Il nostro sistema di lavori socialmente utili non è assistenziale e parassitario ma costituisce una forma di restituzione alla collettività di lavoro vero, che valorizza il patrimonio dei beni comuni. In questo momento circa quattromila donne e uomini sono impegnati nella manutenzione del patrimonio pubblico, nei musei, nelle case di riposo e altro ancora. Il reddito di garanzia ha costituito la prima esperienza in Italia di una misura stabile di contrasto alla povertà vincolato condizionalmente all'impegno del percettore di attivarsi per la ricerca di un posto di lavoro.

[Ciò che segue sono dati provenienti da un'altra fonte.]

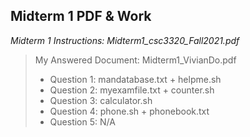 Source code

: ## Midterm 1 PDF & Work

*Midterm 1 Instructions: Midterm1_csc3320_Fall2021.pdf*

>My Answered Document: Midterm1_VivianDo.pdf
>* Question 1: mandatabase.txt + helpme.sh
>* Question 2: myexamfile.txt + counter.sh
>* Question 3: calculator.sh
>* Question 4: phone.sh + phonebook.txt
>* Question 5: N/A
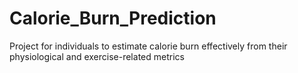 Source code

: # Calorie_Burn_Prediction
Project for individuals to  estimate calorie burn effectively from their physiological and exercise-related metrics
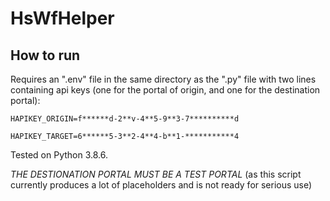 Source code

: # HsWfHelper

## How to run

Requires an ".env" file in the same directory as the ".py" file with two lines containing api keys (one for the portal of origin, and one for the destination portal):

`HAPIKEY_ORIGIN=f******d-2**v-4**5-9**3-7**********d`

`HAPIKEY_TARGET=6******5-3**2-4**4-b**1-***********4`

Tested on Python 3.8.6.

*THE DESTIONATION PORTAL MUST BE A TEST PORTAL* (as this script currently produces a lot of placeholders and is not ready for serious use)
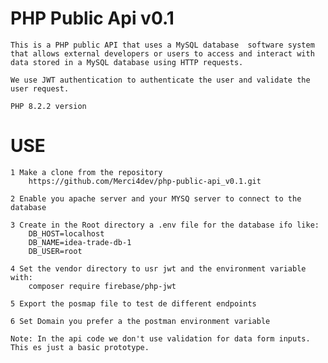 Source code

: # PHP Public Api v0.1
    This is a PHP public API that uses a MySQL database  software system that allows external developers or users to access and interact with data stored in a MySQL database using HTTP requests.

    We use JWT authentication to authenticate the user and validate the user request.

    PHP 8.2.2 version
        

# USE
    1 Make a clone from the repository
        https://github.com/Merci4dev/php-public-api_v0.1.git

    2 Enable you apache server and your MYSQ server to connect to the database

    3 Create in the Root directory a .env file for the database ifo like:
        DB_HOST=localhost
        DB_NAME=idea-trade-db-1
        DB_USER=root
        
    4 Set the vendor directory to usr jwt and the environment variable with:
        composer require firebase/php-jwt 

    5 Export the posmap file to test de different endpoints

    6 Set Domain you prefer a the postman environment variable

    Note: In the api code we don't use validation for data form inputs. This es just a basic prototype.




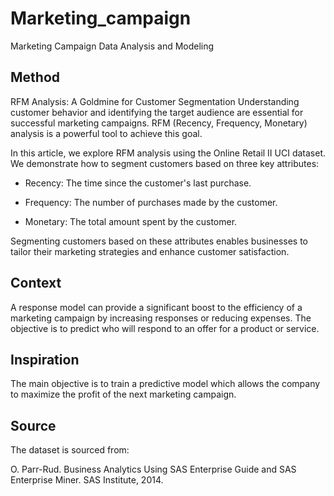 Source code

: # Marketing_campaign
Marketing Campaign Data Analysis and Modeling 

## Method
RFM Analysis: A Goldmine for Customer Segmentation
Understanding customer behavior and identifying the target audience are essential for successful marketing campaigns. 
RFM (Recency, Frequency, Monetary) analysis is a powerful tool to achieve this goal.

In this article, we explore RFM analysis using the Online Retail II UCI dataset. We demonstrate how to segment customers based on three key attributes: 

- Recency: The time since the customer's last purchase. 

- Frequency: The number of purchases made by the customer.

- Monetary: The total amount spent by the customer. 

Segmenting customers based on these attributes enables businesses to tailor their marketing strategies and enhance customer satisfaction.
## Context
A response model can provide a significant boost to the efficiency of a marketing campaign by increasing responses or reducing expenses.
The objective is to predict who will respond to an offer for a product or service.
## Inspiration
The main objective is to train a predictive model which allows the company to maximize the profit of the next marketing campaign.

## Source
The dataset is sourced from:

O. Parr-Rud. Business Analytics Using SAS Enterprise Guide and SAS Enterprise Miner. SAS Institute, 2014.

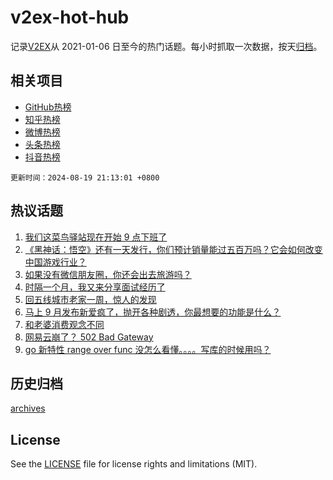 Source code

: # v2ex-hot-hub

 记录[V2EX](https://www.v2ex.com/)从 2021-01-06 日至今的热门话题。每小时抓取一次数据，按天[归档](archives)。
 
 ## 相关项目

- [GitHub热榜](https://github.com/lonnyzhang423/github-hot-hub)
- [知乎热榜](https://github.com/lonnyzhang423/zhihu-hot-hub)
- [微博热榜](https://github.com/lonnyzhang423/weibo-hot-hub)
- [头条热榜](https://github.com/lonnyzhang423/toutiao-hot-hub)
- [抖音热榜](https://github.com/lonnyzhang423/douyin-hot-hub)


 `更新时间：2024-08-19 21:13:01 +0800`

## 热议话题

1. [我们这菜鸟驿站现在开始 9 点下班了](https://www.v2ex.com/t/1065941)
1. [《黑神话：悟空》还有一天发行，你们预计销量能过五百万吗？它会如何改变中国游戏行业？](https://www.v2ex.com/t/1066046)
1. [如果没有微信朋友圈，你还会出去旅游吗？](https://www.v2ex.com/t/1065986)
1. [时隔一个月，我又来分享面试经历了](https://www.v2ex.com/t/1066039)
1. [回五线城市老家一周，惊人的发现](https://www.v2ex.com/t/1066037)
1. [马上 9 月发布新爱疯了，抛开各种剧透，你最想要的功能是什么？](https://www.v2ex.com/t/1066100)
1. [和老婆消费观念不同](https://www.v2ex.com/t/1066060)
1. [网易云崩了？ 502 Bad Gateway](https://www.v2ex.com/t/1066148)
1. [go 新特性 range over func 没怎么看懂。。。。写库的时候用吗？](https://www.v2ex.com/t/1066038)

## 历史归档

[archives](archives)

## License

See the [LICENSE](LICENSE) file for license rights and limitations (MIT).
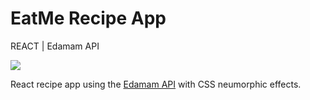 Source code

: # EatMe Recipe App

REACT | Edamam API

<img src="src/img/screenshot.png" />

React recipe app using the [Edamam API](https://developer.edamam.com/) with CSS neumorphic effects.
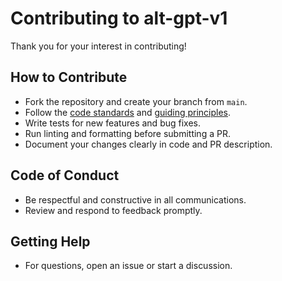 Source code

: # Contributing to alt-gpt-v1

Thank you for your interest in contributing!

## How to Contribute
- Fork the repository and create your branch from `main`.
- Follow the [code standards](src/code-standards.md) and [guiding principles](.meta/guiding-principles.md).
- Write tests for new features and bug fixes.
- Run linting and formatting before submitting a PR.
- Document your changes clearly in code and PR description.

## Code of Conduct
- Be respectful and constructive in all communications.
- Review and respond to feedback promptly.

## Getting Help
- For questions, open an issue or start a discussion.  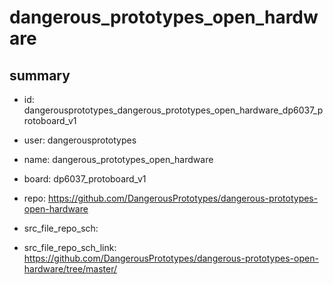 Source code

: # dangerous_prototypes_open_hardware
 
## summary 
* id: dangerousprototypes_dangerous_prototypes_open_hardware_dp6037_protoboard_v1
* user: dangerousprototypes
* name: dangerous_prototypes_open_hardware
* board: dp6037_protoboard_v1
* repo: https://github.com/DangerousPrototypes/dangerous-prototypes-open-hardware



* src_file_repo_sch: 
* src_file_repo_sch_link: https://github.com/DangerousPrototypes/dangerous-prototypes-open-hardware/tree/master/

La platea dei nostri ammortizzatori ha promosso un modello capace di coinvolgere le parti sociali ma soprattutto è legato sempre più a politiche attive volte a promuovere, attraverso azioni mirate, la ricollocazione di coloro che perdono il lavoro unendo occupabilità individuale e dinamicità del mercato del lavoro. Ma non possiamo fermarci ed infatti non ci fermiamo. Il prossimo passo sarà l'introduzione dell'Assegno Unico Provinciale. Un nuovo avanzamento di un sistema di welfare territoriale incentrato su obiettivi di maggiore equità, efficienza, miglioramento delle condizioni dei cittadini e delle famiglie più fragili ma anche di effettiva promozione dei processi di incremento demografico. Aumenteranno le risorse destinate alle famiglie con figli. Per completare infine la costruzione di un welfare che sia davvero generativo è urgente affrontare una questione ancora in gran parte inevasa quale quella della valorizzazione del lavoro femminile, oggi più che mai necessario per migliorare la produttività e l'efficienza del sistema economico, oltre alla qualità dei processi di coesione sociale. Anche in questo caso non si tratta di distribuire "oboli caritatevoli" ma di creare opportunità rimuovendo barriere. In questo caso quella che ancora c'è tra tutela del lavoro e la promozione della famiglia.
C'è bisogno di un forte investimento nell'innovazione sociale quale mezzo per elevare il benessere collettivo ma anche, questa è la vera sfida, la competitività del sistema Paese. L'Autonomia trentina su questo terreno può e deve essere laboratorio virtuoso.